NASA satellite photo: The remains of the Rama Setu
There are hundreds of ancient monuments along the route that Sri Rama had taken from Ayodhya to Lanka and bear testimony to His presence even to this day. A photograph by the US Space Agency shows the remains of the ‘Setu’ (bridge) that He built between India and Sri Lanka. Sri Rama’s temples abound in every nook and corner of not only India but also in the whole of Aryavart of yore, which included Indonesia, Thailand, Cambodia, etc.
Several of the events mentioned in the Valmiki Ramayana have been authenticated by recent archaeological findings. His presence dates back to 9323 years as per the astronomical configurations described by Sage Valmiki in his Ramayana.
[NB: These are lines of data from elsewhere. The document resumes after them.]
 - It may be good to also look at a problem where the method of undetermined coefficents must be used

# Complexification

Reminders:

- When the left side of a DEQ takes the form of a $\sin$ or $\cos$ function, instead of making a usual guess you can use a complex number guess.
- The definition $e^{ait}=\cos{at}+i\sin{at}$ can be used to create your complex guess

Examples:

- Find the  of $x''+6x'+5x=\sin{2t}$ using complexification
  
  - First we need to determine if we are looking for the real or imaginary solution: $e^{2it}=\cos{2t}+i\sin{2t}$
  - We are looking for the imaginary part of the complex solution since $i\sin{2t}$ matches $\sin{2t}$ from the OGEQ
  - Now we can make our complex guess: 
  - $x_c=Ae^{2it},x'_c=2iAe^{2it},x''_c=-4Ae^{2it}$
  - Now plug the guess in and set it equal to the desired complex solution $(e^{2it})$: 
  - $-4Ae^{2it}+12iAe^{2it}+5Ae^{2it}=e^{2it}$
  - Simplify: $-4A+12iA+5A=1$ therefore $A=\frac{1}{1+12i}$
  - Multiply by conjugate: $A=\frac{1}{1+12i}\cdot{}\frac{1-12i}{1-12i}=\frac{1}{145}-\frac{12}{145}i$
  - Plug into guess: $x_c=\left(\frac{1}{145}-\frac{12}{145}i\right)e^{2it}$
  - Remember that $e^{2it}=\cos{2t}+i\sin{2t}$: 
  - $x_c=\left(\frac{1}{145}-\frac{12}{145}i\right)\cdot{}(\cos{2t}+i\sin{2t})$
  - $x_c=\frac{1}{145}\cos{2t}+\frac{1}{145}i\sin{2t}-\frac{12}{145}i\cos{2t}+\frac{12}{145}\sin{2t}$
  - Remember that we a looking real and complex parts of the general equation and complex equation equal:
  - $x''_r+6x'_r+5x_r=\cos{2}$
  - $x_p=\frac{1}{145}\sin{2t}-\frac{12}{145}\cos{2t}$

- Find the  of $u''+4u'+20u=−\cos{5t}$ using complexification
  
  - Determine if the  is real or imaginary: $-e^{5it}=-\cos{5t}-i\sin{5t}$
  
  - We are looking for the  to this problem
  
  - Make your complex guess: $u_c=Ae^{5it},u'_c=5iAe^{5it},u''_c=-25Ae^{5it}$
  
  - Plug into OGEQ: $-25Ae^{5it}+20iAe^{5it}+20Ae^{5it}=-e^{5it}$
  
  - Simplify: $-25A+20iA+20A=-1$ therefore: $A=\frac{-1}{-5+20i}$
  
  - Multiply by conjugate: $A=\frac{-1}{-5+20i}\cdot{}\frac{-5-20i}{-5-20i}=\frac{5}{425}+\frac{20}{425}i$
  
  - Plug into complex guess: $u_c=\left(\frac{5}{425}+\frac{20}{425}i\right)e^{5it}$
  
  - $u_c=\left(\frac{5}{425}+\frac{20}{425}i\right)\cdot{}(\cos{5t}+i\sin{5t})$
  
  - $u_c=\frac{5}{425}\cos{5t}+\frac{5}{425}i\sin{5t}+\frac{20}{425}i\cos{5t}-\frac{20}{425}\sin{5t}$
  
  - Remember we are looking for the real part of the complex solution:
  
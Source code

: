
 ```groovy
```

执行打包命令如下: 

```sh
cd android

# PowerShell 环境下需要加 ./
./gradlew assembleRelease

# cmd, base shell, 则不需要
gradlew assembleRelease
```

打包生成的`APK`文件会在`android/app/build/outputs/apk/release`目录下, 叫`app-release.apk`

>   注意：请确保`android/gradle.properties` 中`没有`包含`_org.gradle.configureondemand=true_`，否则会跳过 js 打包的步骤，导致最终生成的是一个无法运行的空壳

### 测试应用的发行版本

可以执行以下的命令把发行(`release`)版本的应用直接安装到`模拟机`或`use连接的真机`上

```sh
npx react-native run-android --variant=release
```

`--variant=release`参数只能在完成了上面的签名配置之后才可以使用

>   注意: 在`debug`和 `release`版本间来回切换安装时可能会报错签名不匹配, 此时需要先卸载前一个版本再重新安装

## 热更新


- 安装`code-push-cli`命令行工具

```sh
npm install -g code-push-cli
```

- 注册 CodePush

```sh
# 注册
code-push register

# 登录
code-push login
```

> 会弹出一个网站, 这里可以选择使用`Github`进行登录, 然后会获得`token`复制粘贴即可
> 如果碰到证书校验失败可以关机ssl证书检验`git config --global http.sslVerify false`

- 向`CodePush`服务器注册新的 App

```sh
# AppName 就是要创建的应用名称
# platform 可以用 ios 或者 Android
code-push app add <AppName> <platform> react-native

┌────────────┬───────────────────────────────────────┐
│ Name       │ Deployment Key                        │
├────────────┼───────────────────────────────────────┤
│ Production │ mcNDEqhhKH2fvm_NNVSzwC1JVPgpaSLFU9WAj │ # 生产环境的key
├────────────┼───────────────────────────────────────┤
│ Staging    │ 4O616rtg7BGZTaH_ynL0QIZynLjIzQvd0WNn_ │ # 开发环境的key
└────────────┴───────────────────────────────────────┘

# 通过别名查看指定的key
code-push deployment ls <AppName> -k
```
Iruppu is a sacred spot in south Kodagu (Coorg) on the Brahmagiri range of hills. River Lakshmana-tirtha flows nearby. Rama and Lakshmana passed this way while searching for Rama’s consort, Sita. Rama asked Lakshmana to fetch some drinking water for Him. Lakshmana shot an arrow into the Brahmagiri hills and brought into being River Lakshmanatirtha.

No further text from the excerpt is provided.